The principal mortgage rates all declined today with the exception of the 15-year fixed mortgage rate, which held firm. But the average 30-year fixed mortgage rates are down, along with the most common type of variable-rate mortgage, the 5/1 adjustable-rate mortgage. Of course, mortgage rates fluctuate daily — but they have been at historic lows this year. That makes now a particularly good time for prospective homebuyers to lock in a fixed rate. That noted, before you buy a house, consider your larger financial situation and compare offers from different lenders.
Compare nationwide home loan rates from various lenders
30-year fixed-rate mortgages
The average 30-year fixed mortgage interest rate is 3.05%, which is a decline of 2 basis points compared to one week ago. (A basis point is equivalent to 0.01%.) Thirty-year fixed mortgages are the most common loan term. A 30-year fixed rate mortgage will usually have a lower monthly payment than a 15-year one — but usually a higher interest rate. You won’t be able to pay off your house as quickly and you’ll pay more interest over time, but a 30-year fixed mortgage is a good option if you’re looking to minimize your monthly payment.
15-year fixed-rate mortgages
The average rate for a 15-year, fixed mortgage is 2.35%, which is the same rate compared to a week ago. You’ll definitely have a larger monthly payment with a 15-year fixed mortgage compared to a 30-year fixed mortgage, even if the interest rate and loan amount are the same. However, as long as you’re able to afford the monthly payments, there are several benefits to a 15-year loan. These include usually being able to get a lower interest rate, paying off your mortgage sooner, and paying less total interest in the long run.
5/1 adjustable-rate mortgages
A 5/1 adjustable-rate mortgage has an average rate of 3.07%, a fall of 2 basis points from seven days ago. With an adjustable-rate mortgage mortgage, you’ll usually get a lower interest rate than a 30-year fixed mortgage for the first five years. But since the rate changes with the market rate, you may end up paying more after that time, as described in the terms of your loan. Because of this, an adjustable-rate mortgage might be a good option if you plan to sell or refinance your house before the rate changes. But if that’s not the case, you could be on the hook for a significantly higher interest rate if the market rates change.
Mortgage rate trends
We use rates collected by Bankrate, which is owned by the same parent company as CNET, to track rates changes over time. This table summarizes the average rates offered by lenders across the US:
Today’s mortgage interest rates
|Loan term||Today’s Rate||Last week||Change|
|30-year mortgage rate||3.05%||3.07%||-0.02|
|15-year fixed rate||2.35%||2.35%||N/C|
|30-year jumbo mortgage rate||3.14%||3.19%||-0.05|
|30-year mortgage refinance rate||3.09%||3.12%||-0.03|
Rates accurate as of May 14, 2021.
How to find the best mortgage rates
When you are ready to apply for a loan, you can reach out to a local mortgage broker or search online. In order to find the best home mortgage, you’ll need to take into account your goals and current finances. A range of factors — including your down payment, credit score, loan-to-value ratio and debt-to-income ratio — will all affect the interest rate on your mortgage. Generally, you want a higher credit score, a larger down payment, a lower DTI and a lower LTV to get a lower interest rate. The interest rate isn’t the only factor that affects the cost of your home. Be sure to also consider other factors such as fees, closing costs, taxes and discount points. Be sure to speak with multiple lenders such as local and national banks, credit unions and online lenders, and comparison shop to find the best mortgage for you.

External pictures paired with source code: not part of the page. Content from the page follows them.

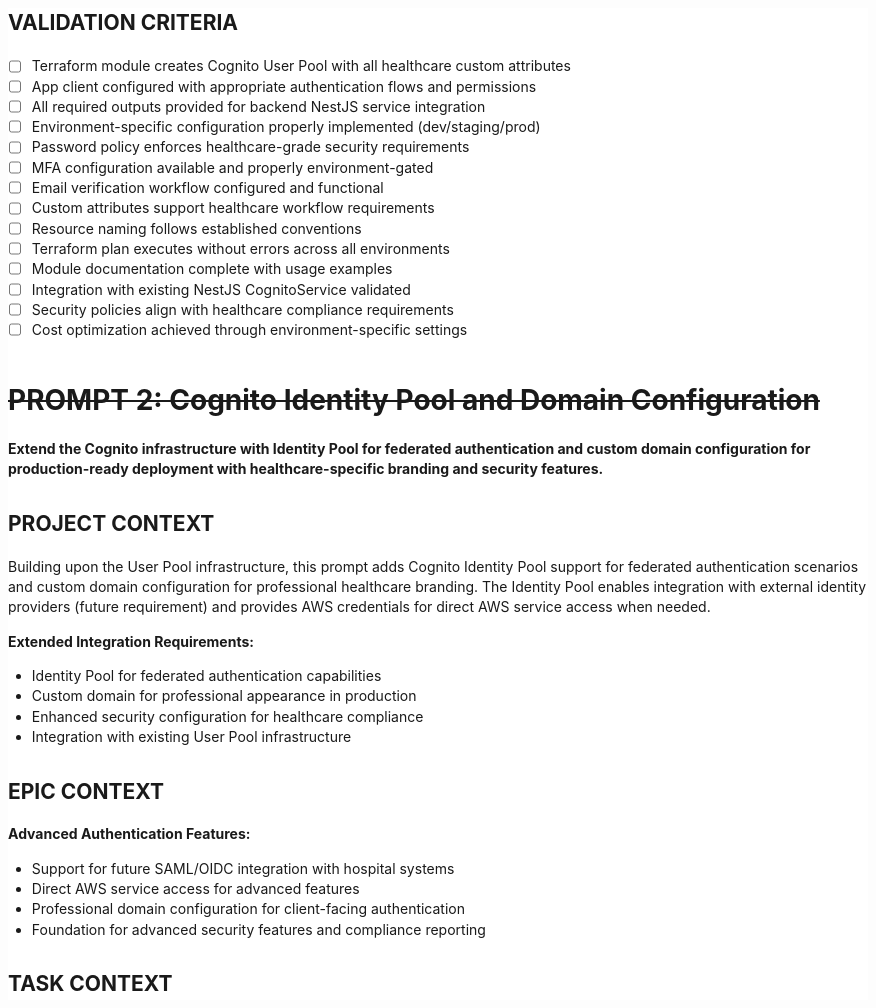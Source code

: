 ## VALIDATION CRITERIA

- [ ] Terraform module creates Cognito User Pool with all healthcare custom attributes
- [ ] App client configured with appropriate authentication flows and permissions
- [ ] All required outputs provided for backend NestJS service integration
- [ ] Environment-specific configuration properly implemented (dev/staging/prod)
- [ ] Password policy enforces healthcare-grade security requirements
- [ ] MFA configuration available and properly environment-gated
- [ ] Email verification workflow configured and functional
- [ ] Custom attributes support healthcare workflow requirements
- [ ] Resource naming follows established conventions
- [ ] Terraform plan executes without errors across all environments
- [ ] Module documentation complete with usage examples
- [ ] Integration with existing NestJS CognitoService validated
- [ ] Security policies align with healthcare compliance requirements
- [ ] Cost optimization achieved through environment-specific settings

# ~~PROMPT 2: Cognito Identity Pool and Domain Configuration~~

**Extend the Cognito infrastructure with Identity Pool for federated authentication and custom domain configuration for
production-ready deployment with healthcare-specific branding and security features.**

## PROJECT CONTEXT

Building upon the User Pool infrastructure, this prompt adds Cognito Identity Pool support for federated authentication
scenarios and custom domain configuration for professional healthcare branding. The Identity Pool enables integration
with external identity providers (future requirement) and provides AWS credentials for direct AWS service access when
needed.

**Extended Integration Requirements:**

- Identity Pool for federated authentication capabilities
- Custom domain for professional appearance in production
- Enhanced security configuration for healthcare compliance
- Integration with existing User Pool infrastructure

## EPIC CONTEXT

**Advanced Authentication Features:**

- Support for future SAML/OIDC integration with hospital systems
- Direct AWS service access for advanced features
- Professional domain configuration for client-facing authentication
- Foundation for advanced security features and compliance reporting

## TASK CONTEXT
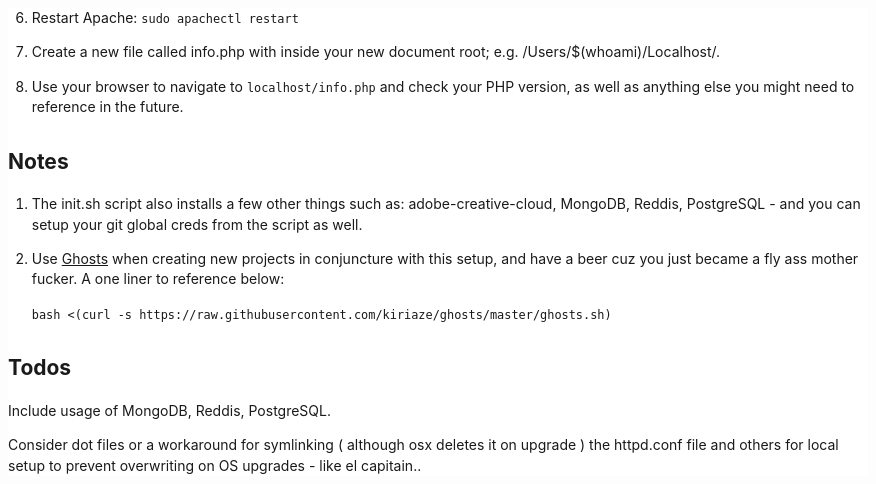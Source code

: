 6. Restart Apache: `sudo apachectl restart`

7. Create a new file called info.php with <?php phpinfo(); ?> inside your new document root; e.g. /Users/$(whoami)/Localhost/.

8. Use your browser to navigate to `localhost/info.php` and check your PHP version, as well as anything else you might need to reference in the future.


## Notes

1. The init.sh script also installs a few other things such as: adobe-creative-cloud, MongoDB, Reddis, PostgreSQL - and you can setup your git global creds from the script as well.

2. Use [Ghosts](https://github.com/kiriaze/ghost) when creating new projects in conjuncture with this setup, and have a beer cuz you just became a fly ass mother fucker. A one liner to reference below: 
	```
	bash <(curl -s https://raw.githubusercontent.com/kiriaze/ghosts/master/ghosts.sh)
	```

## Todos

Include usage of MongoDB, Reddis, PostgreSQL.

Consider dot files or a workaround for symlinking ( although osx deletes it on upgrade ) the httpd.conf file and others for local setup to prevent overwriting on OS upgrades - like el capitain..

What’s the best loan term?
One important factor to consider when choosing a mortgage is the loan term, or payment schedule. The mortgage terms most commonly offered are 15 years and 30 years, although you can also find 10-, 20- and 40-year mortgages. Mortgages are further divided into fixed-rate and adjustable-rate mortgages. For fixed-rate mortgages, interest rates are set for the life of the loan. For adjustable-rate mortgages, interest rates are fixed for a certain number of years (most frequently five, seven or 10 years), then the rate adjusts annually based on the market interest rate.

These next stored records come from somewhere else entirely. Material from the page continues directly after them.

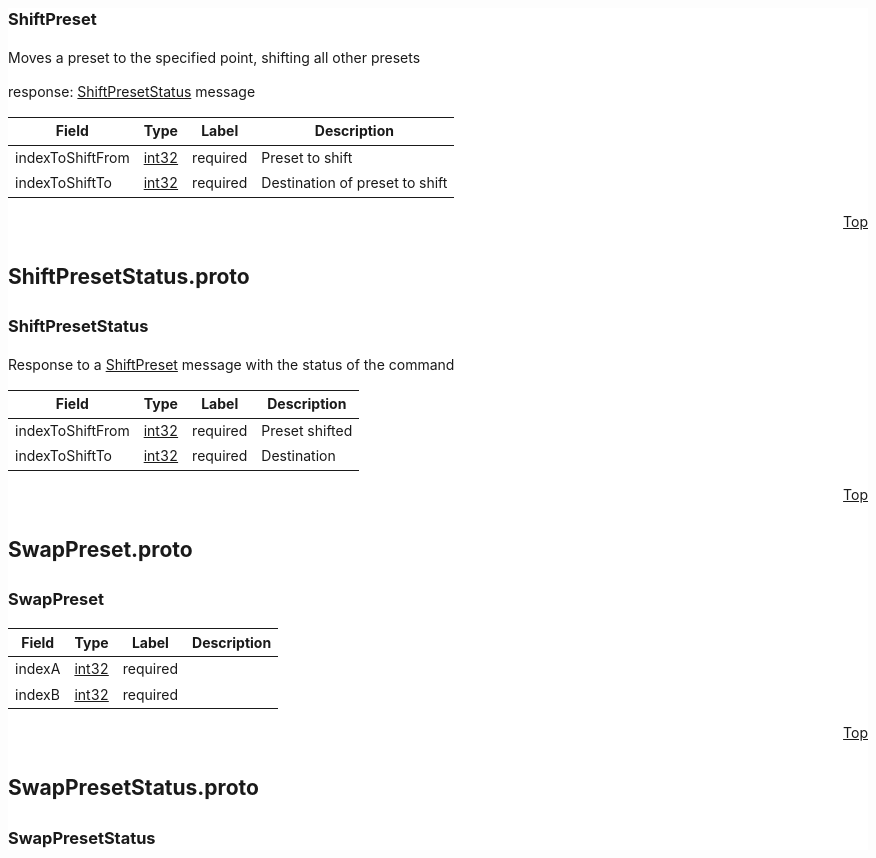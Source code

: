 <a name="-ShiftPreset"></a>

### ShiftPreset
Moves a preset to the specified point, shifting all other presets

response: [ShiftPresetStatus](#shiftpresetstatus) message

| Field | Type | Label | Description |
| ----- | ---- | ----- | ----------- |
| indexToShiftFrom | [int32](#int32) | required | Preset to shift |
| indexToShiftTo | [int32](#int32) | required | Destination of preset to shift |

<a name="ShiftPresetStatus-proto"></a>
<p align="right"><a href="#top">Top</a></p>

## ShiftPresetStatus.proto

<a name="-ShiftPresetStatus"></a>

### ShiftPresetStatus
Response to a [ShiftPreset](#shiftpreset) message with the status of the command

| Field | Type | Label | Description |
| ----- | ---- | ----- | ----------- |
| indexToShiftFrom | [int32](#int32) | required | Preset shifted |
| indexToShiftTo | [int32](#int32) | required | Destination |

<a name="SwapPreset-proto"></a>
<p align="right"><a href="#top">Top</a></p>

## SwapPreset.proto

<a name="-SwapPreset"></a>

### SwapPreset

| Field | Type | Label | Description |
| ----- | ---- | ----- | ----------- |
| indexA | [int32](#int32) | required |  |
| indexB | [int32](#int32) | required |  |

<a name="SwapPresetStatus-proto"></a>
<p align="right"><a href="#top">Top</a></p>

## SwapPresetStatus.proto

<a name="-SwapPresetStatus"></a>

### SwapPresetStatus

When choosing between a fixed-rate and adjustable-rate mortgage, you should consider the length of time you plan to live in your home. If you plan on living long-term in a new house, fixed-rate mortgages may be the better option. Fixed-rate mortgages offer more stability over time in comparison to adjustable-rate mortgages, but adjustable-rate mortgages may offer lower interest rates upfront. However you may get a better deal with an adjustable-rate mortgage if you only intend to keep your home for a few years. The “best” loan term all depends on an individual’s situation and goals, so be sure to think about what’s important to you when choosing a mortgage.